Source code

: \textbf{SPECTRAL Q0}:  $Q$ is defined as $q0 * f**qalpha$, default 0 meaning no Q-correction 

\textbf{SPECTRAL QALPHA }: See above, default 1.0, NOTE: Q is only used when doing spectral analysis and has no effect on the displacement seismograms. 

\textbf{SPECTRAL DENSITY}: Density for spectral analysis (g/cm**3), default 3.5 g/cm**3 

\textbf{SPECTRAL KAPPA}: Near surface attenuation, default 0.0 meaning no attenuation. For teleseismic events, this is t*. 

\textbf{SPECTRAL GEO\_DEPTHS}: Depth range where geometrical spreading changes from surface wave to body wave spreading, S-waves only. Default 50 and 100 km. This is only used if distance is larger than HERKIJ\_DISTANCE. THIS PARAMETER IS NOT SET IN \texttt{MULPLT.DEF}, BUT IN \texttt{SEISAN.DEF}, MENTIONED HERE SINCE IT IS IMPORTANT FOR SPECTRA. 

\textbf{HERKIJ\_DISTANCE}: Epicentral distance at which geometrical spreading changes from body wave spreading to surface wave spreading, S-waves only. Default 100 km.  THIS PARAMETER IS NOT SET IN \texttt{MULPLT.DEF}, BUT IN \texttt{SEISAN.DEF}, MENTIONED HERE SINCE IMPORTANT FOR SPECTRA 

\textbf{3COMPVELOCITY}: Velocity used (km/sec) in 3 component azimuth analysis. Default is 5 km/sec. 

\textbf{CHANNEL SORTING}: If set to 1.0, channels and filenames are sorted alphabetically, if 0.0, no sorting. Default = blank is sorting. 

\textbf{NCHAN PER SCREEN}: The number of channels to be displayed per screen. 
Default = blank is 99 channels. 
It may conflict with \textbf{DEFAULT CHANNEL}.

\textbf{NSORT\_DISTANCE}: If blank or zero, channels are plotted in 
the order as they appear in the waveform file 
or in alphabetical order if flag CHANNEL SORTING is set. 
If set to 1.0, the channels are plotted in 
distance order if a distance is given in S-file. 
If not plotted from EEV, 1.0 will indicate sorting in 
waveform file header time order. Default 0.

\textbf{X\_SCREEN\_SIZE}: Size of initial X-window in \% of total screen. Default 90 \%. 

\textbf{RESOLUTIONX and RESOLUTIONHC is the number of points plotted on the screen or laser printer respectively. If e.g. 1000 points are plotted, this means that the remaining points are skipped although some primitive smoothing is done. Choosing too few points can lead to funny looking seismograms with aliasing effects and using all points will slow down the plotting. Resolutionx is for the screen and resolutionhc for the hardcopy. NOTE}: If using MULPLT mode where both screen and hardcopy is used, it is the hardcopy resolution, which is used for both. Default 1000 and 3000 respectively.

____

What the task requires → Taking the entries above, restate exactly those lines that fall between the line with "the displacement seismograms." and the line with "is 5 km/sec.", keeping both of those lines too.

Written solution →
\textbf{SPECTRAL QALPHA }: See above, default 1.0, NOTE: Q is only used when doing spectral analysis and has no effect on the displacement seismograms. 

\textbf{SPECTRAL DENSITY}: Density for spectral analysis (g/cm**3), default 3.5 g/cm**3 

\textbf{SPECTRAL KAPPA}: Near surface attenuation, default 0.0 meaning no attenuation. For teleseismic events, this is t*. 

\textbf{SPECTRAL GEO\_DEPTHS}: Depth range where geometrical spreading changes from surface wave to body wave spreading, S-waves only. Default 50 and 100 km. This is only used if distance is larger than HERKIJ\_DISTANCE. THIS PARAMETER IS NOT SET IN \texttt{MULPLT.DEF}, BUT IN \texttt{SEISAN.DEF}, MENTIONED HERE SINCE IT IS IMPORTANT FOR SPECTRA. 

\textbf{HERKIJ\_DISTANCE}: Epicentral distance at which geometrical spreading changes from body wave spreading to surface wave spreading, S-waves only. Default 100 km.  THIS PARAMETER IS NOT SET IN \texttt{MULPLT.DEF}, BUT IN \texttt{SEISAN.DEF}, MENTIONED HERE SINCE IMPORTANT FOR SPECTRA 

\textbf{3COMPVELOCITY}: Velocity used (km/sec) in 3 component azimuth analysis. Default is 5 km/sec. 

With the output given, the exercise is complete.